Directions:
Nothing is needed except the lines below that run from the one with "collections and exhibitions" through the one with "on the website", repeated exactly.

Supplied entries:
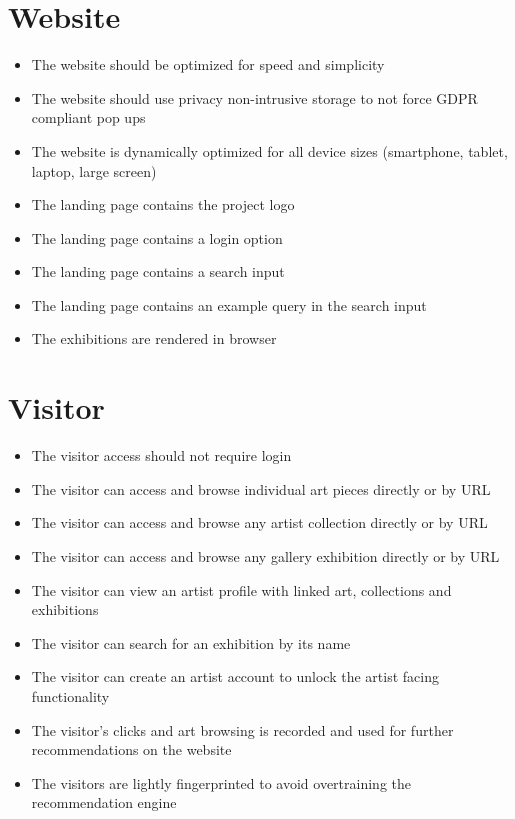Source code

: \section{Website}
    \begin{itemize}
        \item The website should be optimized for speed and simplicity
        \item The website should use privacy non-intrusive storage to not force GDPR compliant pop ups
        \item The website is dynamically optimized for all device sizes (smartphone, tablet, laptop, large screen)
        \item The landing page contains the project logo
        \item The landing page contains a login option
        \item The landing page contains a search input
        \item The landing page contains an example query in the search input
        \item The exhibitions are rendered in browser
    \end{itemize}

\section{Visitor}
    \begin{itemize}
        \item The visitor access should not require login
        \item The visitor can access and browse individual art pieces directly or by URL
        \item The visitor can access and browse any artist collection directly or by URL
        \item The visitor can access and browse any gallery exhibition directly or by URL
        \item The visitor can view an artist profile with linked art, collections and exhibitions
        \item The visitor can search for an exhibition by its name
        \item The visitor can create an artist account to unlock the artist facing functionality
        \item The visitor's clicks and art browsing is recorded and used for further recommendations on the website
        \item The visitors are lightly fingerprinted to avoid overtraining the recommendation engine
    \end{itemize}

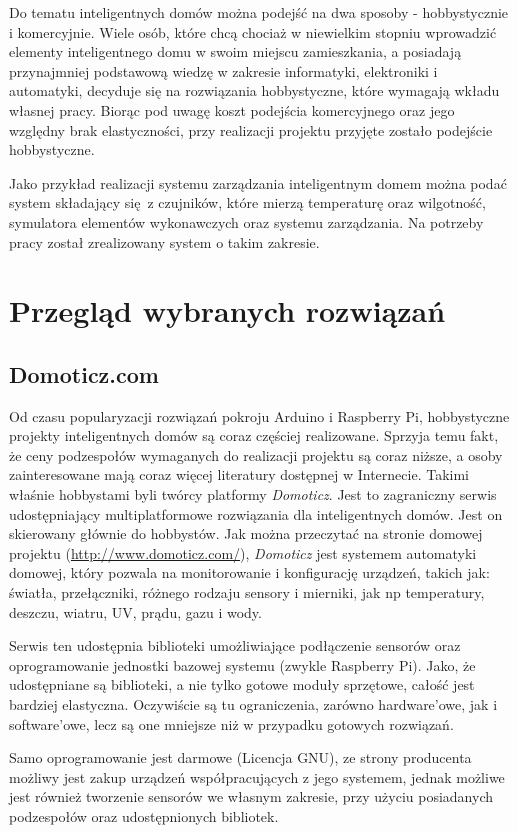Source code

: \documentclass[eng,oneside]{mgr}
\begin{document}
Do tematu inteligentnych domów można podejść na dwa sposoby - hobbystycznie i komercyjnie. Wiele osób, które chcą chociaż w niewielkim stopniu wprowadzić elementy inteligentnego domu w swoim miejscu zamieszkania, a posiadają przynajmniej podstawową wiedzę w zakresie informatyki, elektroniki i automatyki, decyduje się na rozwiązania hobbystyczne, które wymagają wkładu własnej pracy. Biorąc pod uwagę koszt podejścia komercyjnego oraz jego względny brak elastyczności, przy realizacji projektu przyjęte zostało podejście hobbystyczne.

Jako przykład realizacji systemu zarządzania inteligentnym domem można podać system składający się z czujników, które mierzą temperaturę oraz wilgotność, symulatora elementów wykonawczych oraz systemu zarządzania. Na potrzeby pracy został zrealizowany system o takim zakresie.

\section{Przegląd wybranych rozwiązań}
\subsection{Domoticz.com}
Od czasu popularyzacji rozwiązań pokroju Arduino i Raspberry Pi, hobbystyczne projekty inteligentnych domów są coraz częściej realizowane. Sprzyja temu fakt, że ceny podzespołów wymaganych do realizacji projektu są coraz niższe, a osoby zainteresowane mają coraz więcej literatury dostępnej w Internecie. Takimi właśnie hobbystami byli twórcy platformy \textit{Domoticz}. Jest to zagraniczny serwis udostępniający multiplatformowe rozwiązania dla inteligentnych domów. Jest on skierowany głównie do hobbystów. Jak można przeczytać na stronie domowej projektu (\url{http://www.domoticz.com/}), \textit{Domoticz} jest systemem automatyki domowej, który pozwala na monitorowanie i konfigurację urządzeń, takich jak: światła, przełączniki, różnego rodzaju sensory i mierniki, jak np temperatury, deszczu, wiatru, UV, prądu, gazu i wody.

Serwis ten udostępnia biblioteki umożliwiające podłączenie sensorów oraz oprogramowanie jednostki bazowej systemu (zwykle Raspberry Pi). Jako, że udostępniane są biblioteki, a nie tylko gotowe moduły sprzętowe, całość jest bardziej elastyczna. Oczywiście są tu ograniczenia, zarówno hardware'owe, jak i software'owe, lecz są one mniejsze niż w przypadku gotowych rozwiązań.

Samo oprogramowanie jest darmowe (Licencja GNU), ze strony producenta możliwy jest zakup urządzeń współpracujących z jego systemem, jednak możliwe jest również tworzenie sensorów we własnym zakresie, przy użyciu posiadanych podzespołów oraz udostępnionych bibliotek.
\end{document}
...
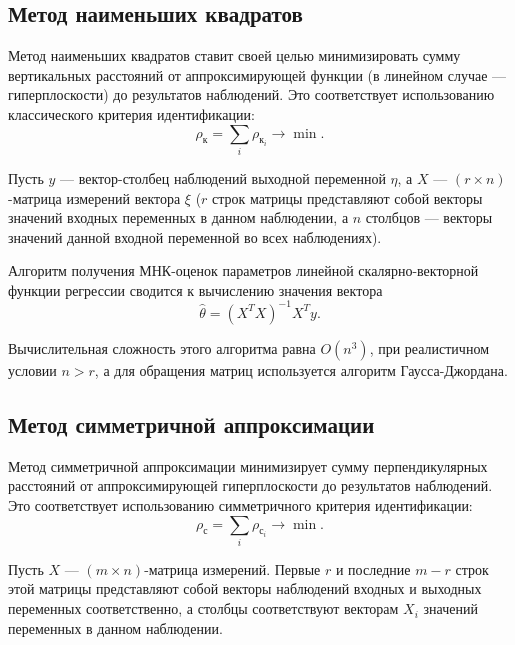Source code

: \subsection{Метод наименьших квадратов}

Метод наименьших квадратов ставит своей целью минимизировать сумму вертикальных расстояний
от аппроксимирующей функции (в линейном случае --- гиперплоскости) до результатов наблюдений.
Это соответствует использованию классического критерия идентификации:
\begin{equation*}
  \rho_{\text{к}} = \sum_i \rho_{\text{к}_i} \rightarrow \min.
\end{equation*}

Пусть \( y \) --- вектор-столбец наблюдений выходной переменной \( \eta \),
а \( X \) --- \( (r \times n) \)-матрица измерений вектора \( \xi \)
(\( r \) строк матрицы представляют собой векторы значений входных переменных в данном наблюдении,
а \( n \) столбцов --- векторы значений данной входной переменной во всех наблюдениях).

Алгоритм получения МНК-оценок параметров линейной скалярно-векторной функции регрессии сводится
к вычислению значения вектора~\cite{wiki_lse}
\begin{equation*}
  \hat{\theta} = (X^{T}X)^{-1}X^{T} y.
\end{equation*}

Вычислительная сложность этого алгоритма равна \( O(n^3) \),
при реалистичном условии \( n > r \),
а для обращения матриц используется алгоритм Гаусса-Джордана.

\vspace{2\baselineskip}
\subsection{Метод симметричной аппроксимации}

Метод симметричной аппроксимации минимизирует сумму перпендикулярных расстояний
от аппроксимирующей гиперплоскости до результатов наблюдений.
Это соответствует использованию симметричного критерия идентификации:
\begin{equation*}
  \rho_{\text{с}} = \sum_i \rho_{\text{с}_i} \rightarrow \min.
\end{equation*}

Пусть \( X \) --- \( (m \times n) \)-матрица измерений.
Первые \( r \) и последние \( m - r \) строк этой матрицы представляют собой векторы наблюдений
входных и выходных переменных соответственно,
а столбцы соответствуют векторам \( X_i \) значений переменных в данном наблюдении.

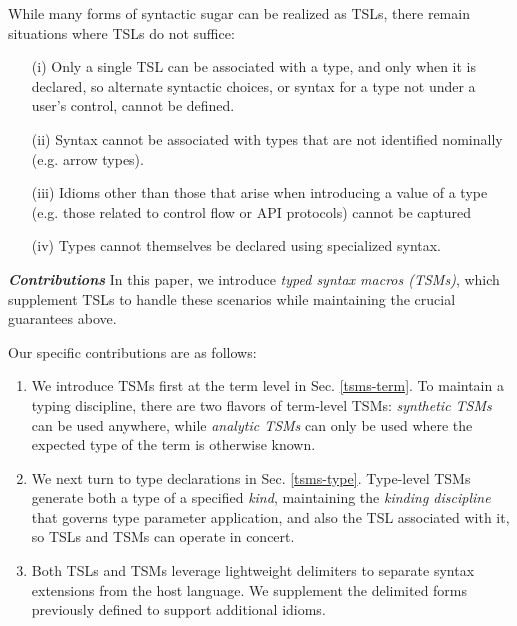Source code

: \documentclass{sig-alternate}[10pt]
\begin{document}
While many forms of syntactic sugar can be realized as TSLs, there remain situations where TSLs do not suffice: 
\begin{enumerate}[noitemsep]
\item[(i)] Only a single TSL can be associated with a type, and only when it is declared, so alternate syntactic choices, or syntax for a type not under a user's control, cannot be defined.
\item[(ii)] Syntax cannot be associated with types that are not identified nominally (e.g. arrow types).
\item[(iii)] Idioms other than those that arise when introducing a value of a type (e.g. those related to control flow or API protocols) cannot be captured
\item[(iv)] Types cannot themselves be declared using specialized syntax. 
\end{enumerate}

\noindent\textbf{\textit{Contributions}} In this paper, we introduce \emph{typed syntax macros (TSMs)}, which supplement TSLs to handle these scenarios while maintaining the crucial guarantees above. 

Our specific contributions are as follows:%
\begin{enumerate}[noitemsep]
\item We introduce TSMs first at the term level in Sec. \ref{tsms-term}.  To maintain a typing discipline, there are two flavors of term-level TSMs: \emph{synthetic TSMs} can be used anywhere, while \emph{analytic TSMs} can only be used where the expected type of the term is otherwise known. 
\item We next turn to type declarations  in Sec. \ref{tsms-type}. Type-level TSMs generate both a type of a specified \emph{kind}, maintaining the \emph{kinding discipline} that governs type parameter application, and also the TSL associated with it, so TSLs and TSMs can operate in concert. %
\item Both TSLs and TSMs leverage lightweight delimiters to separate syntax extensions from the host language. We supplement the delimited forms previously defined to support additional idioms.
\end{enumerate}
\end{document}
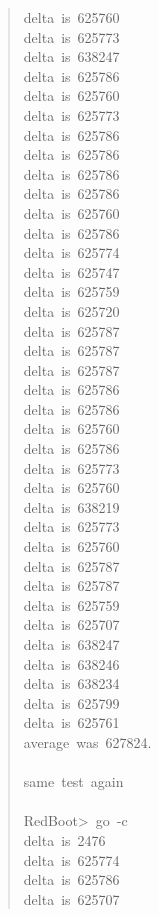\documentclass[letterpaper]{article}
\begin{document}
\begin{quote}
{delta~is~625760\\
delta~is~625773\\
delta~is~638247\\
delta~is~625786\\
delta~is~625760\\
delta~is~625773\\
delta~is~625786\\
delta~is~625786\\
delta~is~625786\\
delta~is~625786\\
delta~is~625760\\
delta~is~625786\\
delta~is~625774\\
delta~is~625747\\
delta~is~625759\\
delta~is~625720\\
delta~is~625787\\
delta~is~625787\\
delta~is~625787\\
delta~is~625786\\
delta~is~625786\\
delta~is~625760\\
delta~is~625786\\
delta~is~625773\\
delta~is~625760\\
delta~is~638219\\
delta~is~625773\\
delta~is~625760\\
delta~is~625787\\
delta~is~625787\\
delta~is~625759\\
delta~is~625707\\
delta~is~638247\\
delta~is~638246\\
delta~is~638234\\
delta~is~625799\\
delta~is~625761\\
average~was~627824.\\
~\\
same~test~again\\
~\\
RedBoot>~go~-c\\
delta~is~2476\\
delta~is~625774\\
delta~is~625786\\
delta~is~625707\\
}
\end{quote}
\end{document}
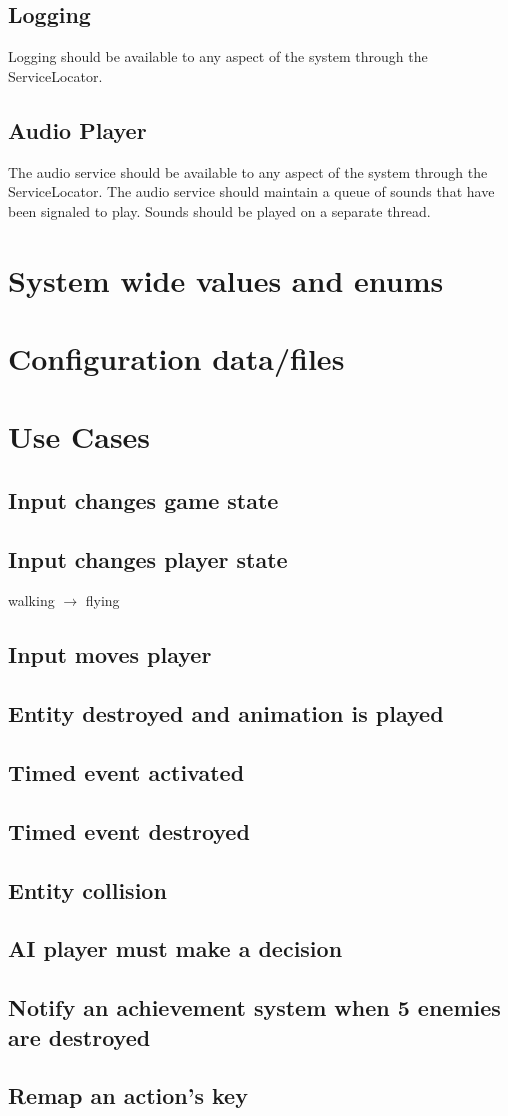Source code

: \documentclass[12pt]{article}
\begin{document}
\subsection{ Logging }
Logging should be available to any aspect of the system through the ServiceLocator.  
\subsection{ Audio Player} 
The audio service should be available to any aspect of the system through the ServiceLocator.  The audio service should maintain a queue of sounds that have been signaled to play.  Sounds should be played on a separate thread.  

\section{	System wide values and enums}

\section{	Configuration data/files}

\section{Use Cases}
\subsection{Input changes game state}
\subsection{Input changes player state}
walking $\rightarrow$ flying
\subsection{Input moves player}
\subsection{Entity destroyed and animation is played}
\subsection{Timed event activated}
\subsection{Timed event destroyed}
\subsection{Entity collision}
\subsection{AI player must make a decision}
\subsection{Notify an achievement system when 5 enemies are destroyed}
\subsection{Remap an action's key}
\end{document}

Problem solution:
        \item The visitor can view an artist profile with linked art, collections and exhibitions
        \item The visitor can search for an exhibition by its name
        \item The visitor can create an artist account to unlock the artist facing functionality
        \item The visitor's clicks and art browsing is recorded and used for further recommendations on the website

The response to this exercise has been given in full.